Key Contribution: Introduces MultiWorld, a unified framework for scalable multi-agent, multi-view video world modeling that addresses three core challenges: multi-agent controllability, multi-view consistency, and framework scalability.
Core Modules: Proposes the Multi-Agent Condition Module (MACM) for precise control of multiple agents via Agent Identity Embedding and Adaptive Action Weighting, and the Global State Encoder (GSE) using a VGGT backbone to ensure multi-view consistency by encoding a shared 3D-aware environment state.
Scalability: Framework supports arbitrary numbers of agents and camera views without architectural changes, enabling parallel view generation and stable long-horizon autoregressive simulation.
Empirical Validation: Demonstrates superior performance on multi-player game (It Takes Two) and multi-robot manipulation (RoboFactory) datasets, outperforming baselines in video fidelity (FVD), action-following ability, and multi-view consistency (RPE).
Practical Application: Shows capability to simulate realistic failure trajectories and long-horizon scenarios (up to 4× training context) for collaborative robotics, highlighting potential for downstream tasks like planning and simulation.

Introduction and Theoretical Foundation

Video world models, typically formulated as action-conditioned video generation models, have succeeded in simulating environmental dynamics. However, existing models implicitly assume a single-agent scenario, ignoring the complex interactions and interdependencies inherent in real-world multi-agent systems (e.g., collaborative robotics, multi-player games). Furthermore, multi-agent simulation inherently requires generating consistent observations across multiple views, as each agent perceives the shared environment from its own viewpoint. Previous models fail to preserve this multi-view consistency.

Extending world models to multi-agent, multi-view scenarios introduces three key challenges:

Multi-Agent Controllability: Controlling multiple agents requires associating specific actions with corresponding agents and synchronizing their executions.

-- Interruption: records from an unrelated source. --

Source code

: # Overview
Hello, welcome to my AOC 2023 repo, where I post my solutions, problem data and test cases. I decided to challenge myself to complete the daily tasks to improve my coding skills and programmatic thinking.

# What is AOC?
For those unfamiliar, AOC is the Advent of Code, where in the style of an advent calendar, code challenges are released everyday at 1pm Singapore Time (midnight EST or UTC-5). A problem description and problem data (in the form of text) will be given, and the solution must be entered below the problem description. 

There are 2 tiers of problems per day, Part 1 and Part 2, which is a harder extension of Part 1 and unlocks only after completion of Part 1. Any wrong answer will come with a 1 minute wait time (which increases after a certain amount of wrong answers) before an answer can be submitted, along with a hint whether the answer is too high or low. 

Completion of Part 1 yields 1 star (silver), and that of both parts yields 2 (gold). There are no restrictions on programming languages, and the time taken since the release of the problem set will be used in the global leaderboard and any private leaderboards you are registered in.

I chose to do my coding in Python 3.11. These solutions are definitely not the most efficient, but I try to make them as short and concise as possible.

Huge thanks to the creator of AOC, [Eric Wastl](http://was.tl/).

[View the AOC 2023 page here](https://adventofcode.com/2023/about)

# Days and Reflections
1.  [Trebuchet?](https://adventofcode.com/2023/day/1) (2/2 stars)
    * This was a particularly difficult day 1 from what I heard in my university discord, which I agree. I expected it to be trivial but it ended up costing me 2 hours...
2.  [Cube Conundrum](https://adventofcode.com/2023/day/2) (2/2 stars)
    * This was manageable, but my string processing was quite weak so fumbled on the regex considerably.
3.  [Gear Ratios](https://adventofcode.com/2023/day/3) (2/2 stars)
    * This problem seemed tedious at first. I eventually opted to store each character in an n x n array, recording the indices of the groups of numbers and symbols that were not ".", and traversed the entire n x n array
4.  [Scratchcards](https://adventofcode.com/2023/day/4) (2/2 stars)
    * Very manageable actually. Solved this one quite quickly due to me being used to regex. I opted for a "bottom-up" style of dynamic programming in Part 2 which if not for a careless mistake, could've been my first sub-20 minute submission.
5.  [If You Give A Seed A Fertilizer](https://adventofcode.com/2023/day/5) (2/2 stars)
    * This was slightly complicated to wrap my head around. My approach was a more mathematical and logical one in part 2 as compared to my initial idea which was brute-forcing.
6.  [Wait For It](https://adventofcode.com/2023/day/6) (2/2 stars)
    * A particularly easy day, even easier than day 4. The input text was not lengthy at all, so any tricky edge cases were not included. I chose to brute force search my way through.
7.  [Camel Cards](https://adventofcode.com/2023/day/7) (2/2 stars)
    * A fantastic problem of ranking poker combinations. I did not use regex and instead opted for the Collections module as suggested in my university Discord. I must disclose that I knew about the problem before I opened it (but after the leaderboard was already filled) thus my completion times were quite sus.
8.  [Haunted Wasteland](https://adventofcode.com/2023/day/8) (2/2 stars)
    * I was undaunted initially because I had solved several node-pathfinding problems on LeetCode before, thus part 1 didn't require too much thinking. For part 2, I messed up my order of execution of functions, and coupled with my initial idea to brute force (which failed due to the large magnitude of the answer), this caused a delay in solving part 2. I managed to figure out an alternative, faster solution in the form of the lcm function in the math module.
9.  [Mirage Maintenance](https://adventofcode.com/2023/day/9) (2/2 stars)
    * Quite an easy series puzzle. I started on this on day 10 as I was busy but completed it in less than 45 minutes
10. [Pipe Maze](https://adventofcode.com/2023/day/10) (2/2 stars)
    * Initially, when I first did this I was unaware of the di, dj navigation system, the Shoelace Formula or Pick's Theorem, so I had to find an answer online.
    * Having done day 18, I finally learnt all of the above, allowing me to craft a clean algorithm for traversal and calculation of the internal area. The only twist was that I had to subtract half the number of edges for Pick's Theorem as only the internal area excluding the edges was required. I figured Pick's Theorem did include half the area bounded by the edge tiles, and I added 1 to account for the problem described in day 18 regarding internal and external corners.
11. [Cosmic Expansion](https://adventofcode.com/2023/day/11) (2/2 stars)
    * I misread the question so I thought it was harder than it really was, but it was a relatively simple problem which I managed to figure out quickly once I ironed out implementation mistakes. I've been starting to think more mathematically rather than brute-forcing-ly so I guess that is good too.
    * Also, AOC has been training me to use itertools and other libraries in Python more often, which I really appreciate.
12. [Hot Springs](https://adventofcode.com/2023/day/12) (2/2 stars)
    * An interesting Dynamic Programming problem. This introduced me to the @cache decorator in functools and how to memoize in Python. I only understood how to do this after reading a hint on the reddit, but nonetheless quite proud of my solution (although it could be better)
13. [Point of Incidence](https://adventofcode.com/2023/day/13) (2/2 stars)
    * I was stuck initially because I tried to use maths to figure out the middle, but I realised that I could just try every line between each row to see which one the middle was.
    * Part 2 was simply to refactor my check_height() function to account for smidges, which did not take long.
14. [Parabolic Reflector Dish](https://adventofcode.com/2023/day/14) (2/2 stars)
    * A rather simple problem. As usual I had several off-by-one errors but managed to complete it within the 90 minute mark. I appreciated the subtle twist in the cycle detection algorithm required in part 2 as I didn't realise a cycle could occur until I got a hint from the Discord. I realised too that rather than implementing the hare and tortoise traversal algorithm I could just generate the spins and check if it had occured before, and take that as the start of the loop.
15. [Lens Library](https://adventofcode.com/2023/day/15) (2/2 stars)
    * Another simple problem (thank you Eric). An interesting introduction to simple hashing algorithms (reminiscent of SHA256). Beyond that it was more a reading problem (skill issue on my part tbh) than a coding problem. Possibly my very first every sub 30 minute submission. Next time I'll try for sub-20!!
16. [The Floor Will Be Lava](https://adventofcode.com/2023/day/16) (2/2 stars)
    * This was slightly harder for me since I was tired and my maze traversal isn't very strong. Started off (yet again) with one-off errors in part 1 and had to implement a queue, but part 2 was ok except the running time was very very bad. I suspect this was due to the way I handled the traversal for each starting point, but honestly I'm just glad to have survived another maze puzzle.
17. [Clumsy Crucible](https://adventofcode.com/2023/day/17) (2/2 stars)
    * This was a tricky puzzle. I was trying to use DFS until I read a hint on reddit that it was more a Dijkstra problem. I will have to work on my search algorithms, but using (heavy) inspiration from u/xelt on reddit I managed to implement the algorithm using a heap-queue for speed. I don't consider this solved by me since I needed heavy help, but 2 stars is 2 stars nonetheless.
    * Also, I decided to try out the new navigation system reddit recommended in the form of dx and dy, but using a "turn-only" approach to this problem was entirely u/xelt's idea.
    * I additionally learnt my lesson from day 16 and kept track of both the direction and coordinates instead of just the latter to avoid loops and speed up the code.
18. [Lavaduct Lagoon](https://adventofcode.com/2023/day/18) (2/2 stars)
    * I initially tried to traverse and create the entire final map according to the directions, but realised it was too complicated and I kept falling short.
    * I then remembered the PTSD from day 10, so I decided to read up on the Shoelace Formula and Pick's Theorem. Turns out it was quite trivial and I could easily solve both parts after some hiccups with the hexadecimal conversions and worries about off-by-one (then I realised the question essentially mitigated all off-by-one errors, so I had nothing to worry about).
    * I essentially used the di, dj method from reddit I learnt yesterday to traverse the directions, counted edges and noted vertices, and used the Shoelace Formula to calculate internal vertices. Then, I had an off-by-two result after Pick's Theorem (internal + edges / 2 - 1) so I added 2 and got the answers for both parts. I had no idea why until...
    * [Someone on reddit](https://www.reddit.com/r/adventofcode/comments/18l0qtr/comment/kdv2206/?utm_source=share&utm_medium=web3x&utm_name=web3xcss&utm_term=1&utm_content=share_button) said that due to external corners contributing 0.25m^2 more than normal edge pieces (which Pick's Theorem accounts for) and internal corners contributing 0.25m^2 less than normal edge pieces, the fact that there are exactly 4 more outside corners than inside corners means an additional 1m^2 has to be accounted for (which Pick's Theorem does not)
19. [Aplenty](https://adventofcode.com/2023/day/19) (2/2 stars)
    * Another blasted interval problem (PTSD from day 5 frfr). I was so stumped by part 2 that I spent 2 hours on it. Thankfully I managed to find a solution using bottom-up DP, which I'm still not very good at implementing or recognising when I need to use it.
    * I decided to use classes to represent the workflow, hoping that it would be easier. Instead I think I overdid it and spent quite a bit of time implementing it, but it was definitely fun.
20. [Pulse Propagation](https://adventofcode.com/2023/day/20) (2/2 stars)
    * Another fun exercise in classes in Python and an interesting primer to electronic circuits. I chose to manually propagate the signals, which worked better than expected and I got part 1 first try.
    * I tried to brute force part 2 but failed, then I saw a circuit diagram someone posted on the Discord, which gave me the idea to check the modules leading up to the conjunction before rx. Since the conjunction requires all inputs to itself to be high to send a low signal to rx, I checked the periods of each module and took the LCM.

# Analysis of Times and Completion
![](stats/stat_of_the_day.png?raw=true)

Simple stacking of actions leads to identity ambiguity (e.g., "mirror actions").
Multi-View Consistency: The model must synthesize visually coherent videos across diverse perspectives, ensuring observations from multiple agents remain geometrically consistent within a shared environment.
Framework Scalability: Real-world environments involve variable numbers of agents and views. Previous works assume fixed counts or predefined setups, limiting applicability.

MultiWorld addresses these challenges by proposing a scalable framework that enables flexible scaling of agent and view counts. The theoretical foundation combines:

Flow Matching (FM) as the generative backbone for conditional video distribution.
Transformer architecture for sequential modeling with causal masking to prevent future information leakage.
Relative positional embeddings (RoPE) for agent identity distinction.
3D-aware latent representations from a pre-trained reconstruction model (VGGT) to encode a global environment state.

Methodology

3.1 Backbone and Notation

The problem is formulated as a collection of $C$ image-action-conditioned video generation tasks, where $C$ is the number of camera views. Videos from different views are synthesized in parallel conditioned on a shared global environment state.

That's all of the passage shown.